• [DATA TO PROCESS]
=== Section Start ===
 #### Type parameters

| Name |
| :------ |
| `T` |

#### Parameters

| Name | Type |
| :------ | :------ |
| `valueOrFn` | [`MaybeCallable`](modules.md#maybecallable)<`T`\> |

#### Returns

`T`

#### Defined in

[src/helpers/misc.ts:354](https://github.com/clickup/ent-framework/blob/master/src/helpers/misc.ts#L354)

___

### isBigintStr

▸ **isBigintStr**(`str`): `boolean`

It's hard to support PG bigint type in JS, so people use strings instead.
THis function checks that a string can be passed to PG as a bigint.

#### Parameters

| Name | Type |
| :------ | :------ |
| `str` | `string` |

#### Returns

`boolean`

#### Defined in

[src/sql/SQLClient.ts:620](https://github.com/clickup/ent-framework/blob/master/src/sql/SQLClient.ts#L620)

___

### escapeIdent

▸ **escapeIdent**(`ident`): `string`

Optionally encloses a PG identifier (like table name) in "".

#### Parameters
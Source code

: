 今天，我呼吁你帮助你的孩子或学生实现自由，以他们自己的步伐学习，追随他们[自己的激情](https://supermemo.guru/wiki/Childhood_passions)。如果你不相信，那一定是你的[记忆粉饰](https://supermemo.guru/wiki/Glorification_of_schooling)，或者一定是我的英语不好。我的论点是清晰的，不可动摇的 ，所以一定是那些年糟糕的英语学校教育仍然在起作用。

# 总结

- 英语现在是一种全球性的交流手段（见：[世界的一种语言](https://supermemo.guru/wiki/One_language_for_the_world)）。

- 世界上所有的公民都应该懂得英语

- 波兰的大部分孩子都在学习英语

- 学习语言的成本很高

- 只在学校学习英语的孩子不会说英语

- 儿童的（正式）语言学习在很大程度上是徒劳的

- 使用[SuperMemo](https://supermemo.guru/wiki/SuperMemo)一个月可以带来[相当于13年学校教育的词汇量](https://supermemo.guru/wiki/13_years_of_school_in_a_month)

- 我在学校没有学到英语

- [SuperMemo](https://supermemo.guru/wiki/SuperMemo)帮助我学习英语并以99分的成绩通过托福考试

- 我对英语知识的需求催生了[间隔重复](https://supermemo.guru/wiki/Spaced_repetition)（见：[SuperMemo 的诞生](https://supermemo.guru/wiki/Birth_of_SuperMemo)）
=== Section End ===
• [WORK INSTRUCTION] A faithful copy is required of the lines from the one with "- 波兰的大部分孩子都在学习英语" through the last line of the data; please add nothing.

• [SOLUTION BELOW]
- 波兰的大部分孩子都在学习英语

- 学习语言的成本很高

- 只在学校学习英语的孩子不会说英语

- 儿童的（正式）语言学习在很大程度上是徒劳的

- 使用[SuperMemo](https://supermemo.guru/wiki/SuperMemo)一个月可以带来[相当于13年学校教育的词汇量](https://supermemo.guru/wiki/13_years_of_school_in_a_month)

- 我在学校没有学到英语

- [SuperMemo](https://supermemo.guru/wiki/SuperMemo)帮助我学习英语并以99分的成绩通过托福考试

- 我对英语知识的需求催生了[间隔重复](https://supermemo.guru/wiki/Spaced_repetition)（见：[SuperMemo 的诞生](https://supermemo.guru/wiki/Birth_of_SuperMemo)）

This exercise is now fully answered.